(Plain-text document sources)

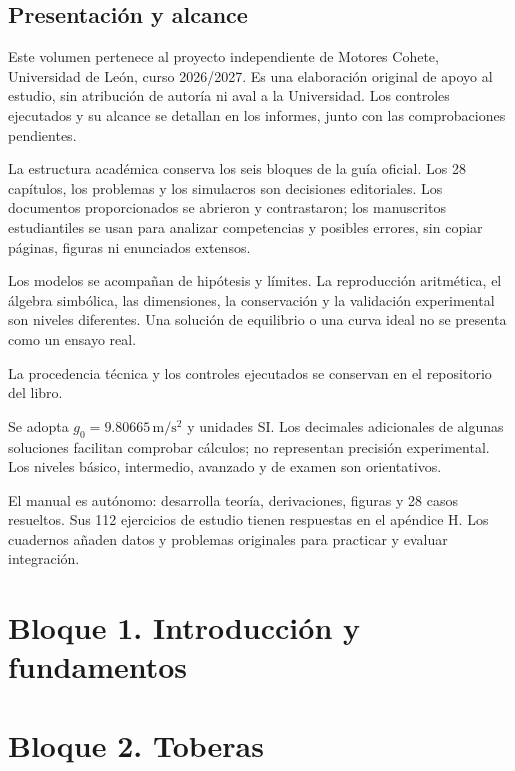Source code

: 
\renewcommand{\studiumvolumetype}{manual}

\frontmatter
\studiumreadingguide
\chapter*{Presentación y alcance}
Este volumen pertenece al proyecto independiente de Motores Cohete, Universidad de León, curso 2026/2027. Es una elaboración original de apoyo al estudio, sin atribución de autoría ni aval a la Universidad. Los controles ejecutados y su alcance se detallan en los informes, junto con las comprobaciones pendientes.

La estructura académica conserva los seis bloques de la guía oficial. Los 28 capítulos, los problemas y los simulacros son decisiones editoriales. Los documentos proporcionados se abrieron y contrastaron; los manuscritos estudiantiles se usan para analizar competencias y posibles errores, sin copiar páginas, figuras ni enunciados extensos.

Los modelos se acompañan de hipótesis y límites. La reproducción aritmética, el álgebra simbólica, las dimensiones, la conservación y la validación experimental son niveles diferentes. Una solución de equilibrio o una curva ideal no se presenta como un ensayo real.

La procedencia técnica y los controles ejecutados se conservan en el repositorio del libro.

Se adopta $g_0=9.80665\,\mathrm{m/s^2}$ y unidades SI. Los decimales adicionales de algunas soluciones facilitan comprobar cálculos; no representan precisión experimental. Los niveles básico, intermedio, avanzado y de examen son orientativos.

El manual es autónomo: desarrolla teoría, derivaciones, figuras y 28 casos resueltos. Sus 112 ejercicios de estudio tienen respuestas en el apéndice H. Los cuadernos añaden datos y problemas originales para practicar y evaluar integración.
\tableofcontents
\listoffigures
\mainmatter
\part{Bloque 1. Introducción y fundamentos}




\part{Bloque 2. Toberas}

_Work item_
Find the number of lines in the entries above that hold the string "manual", and write only that number.

_Written answer_
2